[WHAT NEEDS TO BE DONE]: For each line in the records that contains "software", make a copy.

Entries taken from a collection

========================================================================

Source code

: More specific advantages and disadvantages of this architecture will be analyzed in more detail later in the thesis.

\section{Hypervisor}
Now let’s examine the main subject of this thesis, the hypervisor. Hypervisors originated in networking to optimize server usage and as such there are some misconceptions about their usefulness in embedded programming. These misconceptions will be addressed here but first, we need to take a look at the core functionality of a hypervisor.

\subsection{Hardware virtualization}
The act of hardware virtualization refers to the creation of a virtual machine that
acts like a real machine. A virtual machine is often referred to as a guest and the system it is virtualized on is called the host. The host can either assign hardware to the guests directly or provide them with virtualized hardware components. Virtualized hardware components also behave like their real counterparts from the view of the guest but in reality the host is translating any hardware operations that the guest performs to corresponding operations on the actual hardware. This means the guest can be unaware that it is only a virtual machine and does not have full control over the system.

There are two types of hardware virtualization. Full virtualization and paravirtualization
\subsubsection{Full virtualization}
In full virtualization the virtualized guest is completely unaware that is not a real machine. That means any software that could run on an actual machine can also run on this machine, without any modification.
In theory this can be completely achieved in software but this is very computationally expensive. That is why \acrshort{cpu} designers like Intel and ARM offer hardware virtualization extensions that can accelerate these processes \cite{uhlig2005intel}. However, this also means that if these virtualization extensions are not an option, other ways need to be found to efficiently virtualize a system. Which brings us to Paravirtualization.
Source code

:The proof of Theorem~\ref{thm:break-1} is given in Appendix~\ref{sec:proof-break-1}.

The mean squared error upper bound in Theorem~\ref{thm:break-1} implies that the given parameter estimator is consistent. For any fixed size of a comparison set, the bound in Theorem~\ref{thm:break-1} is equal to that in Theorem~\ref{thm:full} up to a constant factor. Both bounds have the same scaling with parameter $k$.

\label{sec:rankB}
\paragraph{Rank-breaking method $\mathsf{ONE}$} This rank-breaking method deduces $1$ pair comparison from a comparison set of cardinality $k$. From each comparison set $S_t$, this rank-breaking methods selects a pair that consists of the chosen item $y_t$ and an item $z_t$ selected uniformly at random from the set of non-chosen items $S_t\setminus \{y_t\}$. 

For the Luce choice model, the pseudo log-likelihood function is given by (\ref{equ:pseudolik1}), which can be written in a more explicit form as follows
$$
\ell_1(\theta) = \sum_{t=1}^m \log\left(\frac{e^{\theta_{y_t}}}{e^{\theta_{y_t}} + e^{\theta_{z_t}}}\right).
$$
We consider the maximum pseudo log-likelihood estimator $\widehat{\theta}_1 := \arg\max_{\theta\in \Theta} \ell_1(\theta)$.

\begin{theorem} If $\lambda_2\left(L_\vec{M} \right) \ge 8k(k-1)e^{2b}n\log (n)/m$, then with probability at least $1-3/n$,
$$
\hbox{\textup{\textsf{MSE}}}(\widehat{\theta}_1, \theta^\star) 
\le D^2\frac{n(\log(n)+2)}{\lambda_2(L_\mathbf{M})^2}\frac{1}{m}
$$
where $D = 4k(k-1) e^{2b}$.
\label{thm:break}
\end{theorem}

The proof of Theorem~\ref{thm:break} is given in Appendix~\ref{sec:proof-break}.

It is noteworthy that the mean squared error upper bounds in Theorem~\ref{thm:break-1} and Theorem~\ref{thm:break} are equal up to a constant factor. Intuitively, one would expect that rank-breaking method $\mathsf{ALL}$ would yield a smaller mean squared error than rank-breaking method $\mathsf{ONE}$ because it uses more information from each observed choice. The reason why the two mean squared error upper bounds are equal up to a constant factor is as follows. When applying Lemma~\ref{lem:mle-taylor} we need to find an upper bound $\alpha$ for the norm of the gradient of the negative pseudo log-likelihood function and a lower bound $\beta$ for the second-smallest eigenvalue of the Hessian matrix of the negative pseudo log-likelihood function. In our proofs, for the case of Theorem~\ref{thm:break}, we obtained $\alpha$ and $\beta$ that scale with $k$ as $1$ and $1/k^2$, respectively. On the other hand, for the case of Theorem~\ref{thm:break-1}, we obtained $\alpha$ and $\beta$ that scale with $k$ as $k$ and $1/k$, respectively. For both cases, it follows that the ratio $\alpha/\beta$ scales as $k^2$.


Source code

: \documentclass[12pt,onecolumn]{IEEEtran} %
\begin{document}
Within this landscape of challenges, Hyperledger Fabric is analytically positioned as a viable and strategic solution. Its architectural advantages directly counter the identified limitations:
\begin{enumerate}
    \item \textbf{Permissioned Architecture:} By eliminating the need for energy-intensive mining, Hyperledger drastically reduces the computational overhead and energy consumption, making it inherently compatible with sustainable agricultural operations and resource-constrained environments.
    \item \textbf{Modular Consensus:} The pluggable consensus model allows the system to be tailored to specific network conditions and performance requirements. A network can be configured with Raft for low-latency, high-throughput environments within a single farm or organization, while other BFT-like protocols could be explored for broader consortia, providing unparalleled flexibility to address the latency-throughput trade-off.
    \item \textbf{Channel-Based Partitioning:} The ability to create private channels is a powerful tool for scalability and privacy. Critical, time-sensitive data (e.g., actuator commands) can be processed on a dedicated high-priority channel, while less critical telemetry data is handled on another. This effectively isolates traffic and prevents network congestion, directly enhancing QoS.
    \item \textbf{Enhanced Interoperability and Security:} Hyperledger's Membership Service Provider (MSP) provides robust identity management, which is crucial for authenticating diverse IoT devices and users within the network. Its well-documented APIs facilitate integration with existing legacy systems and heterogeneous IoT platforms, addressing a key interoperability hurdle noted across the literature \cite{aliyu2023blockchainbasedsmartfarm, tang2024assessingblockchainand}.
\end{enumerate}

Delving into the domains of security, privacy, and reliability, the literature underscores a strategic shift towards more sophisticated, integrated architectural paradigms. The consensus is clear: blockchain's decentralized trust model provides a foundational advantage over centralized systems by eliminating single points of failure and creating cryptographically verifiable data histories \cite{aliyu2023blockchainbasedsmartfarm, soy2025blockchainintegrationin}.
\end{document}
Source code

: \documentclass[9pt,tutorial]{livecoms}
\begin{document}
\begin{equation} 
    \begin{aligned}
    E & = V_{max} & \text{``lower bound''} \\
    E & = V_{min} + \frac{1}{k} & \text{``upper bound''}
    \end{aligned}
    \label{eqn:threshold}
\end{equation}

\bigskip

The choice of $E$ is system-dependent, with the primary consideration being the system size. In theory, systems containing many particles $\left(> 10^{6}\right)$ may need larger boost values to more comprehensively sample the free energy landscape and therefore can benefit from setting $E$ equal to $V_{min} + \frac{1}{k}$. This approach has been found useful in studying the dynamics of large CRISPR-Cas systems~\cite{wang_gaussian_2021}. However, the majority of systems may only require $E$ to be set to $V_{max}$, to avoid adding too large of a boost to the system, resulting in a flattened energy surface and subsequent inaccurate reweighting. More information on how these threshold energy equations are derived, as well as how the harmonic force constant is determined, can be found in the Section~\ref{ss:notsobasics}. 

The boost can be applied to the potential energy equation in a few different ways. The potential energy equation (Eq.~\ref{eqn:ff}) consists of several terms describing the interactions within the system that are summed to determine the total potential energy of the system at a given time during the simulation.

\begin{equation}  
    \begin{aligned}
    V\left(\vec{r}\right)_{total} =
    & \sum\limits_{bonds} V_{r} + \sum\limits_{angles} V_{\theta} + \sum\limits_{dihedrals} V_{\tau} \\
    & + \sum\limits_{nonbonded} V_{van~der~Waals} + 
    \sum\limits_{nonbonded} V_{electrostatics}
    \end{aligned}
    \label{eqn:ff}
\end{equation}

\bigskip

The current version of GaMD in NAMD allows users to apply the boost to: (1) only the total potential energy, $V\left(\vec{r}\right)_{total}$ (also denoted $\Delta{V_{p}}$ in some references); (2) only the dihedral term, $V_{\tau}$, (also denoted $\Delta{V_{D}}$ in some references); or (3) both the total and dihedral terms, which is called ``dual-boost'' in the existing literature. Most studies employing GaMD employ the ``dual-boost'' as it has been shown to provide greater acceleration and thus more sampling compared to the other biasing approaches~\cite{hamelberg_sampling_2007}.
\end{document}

========================================================================

[EXPECTED ANSWER]:
In full virtualization the virtualized guest is completely unaware that is not a real machine. That means any software that could run on an actual machine can also run on this machine, without any modification.
In theory this can be completely achieved in software but this is very computationally expensive. That is why \acrshort{cpu} designers like Intel and ARM offer hardware virtualization extensions that can accelerate these processes \cite{uhlig2005intel}. However, this also means that if these virtualization extensions are not an option, other ways need to be found to efficiently virtualize a system. Which brings us to Paravirtualization.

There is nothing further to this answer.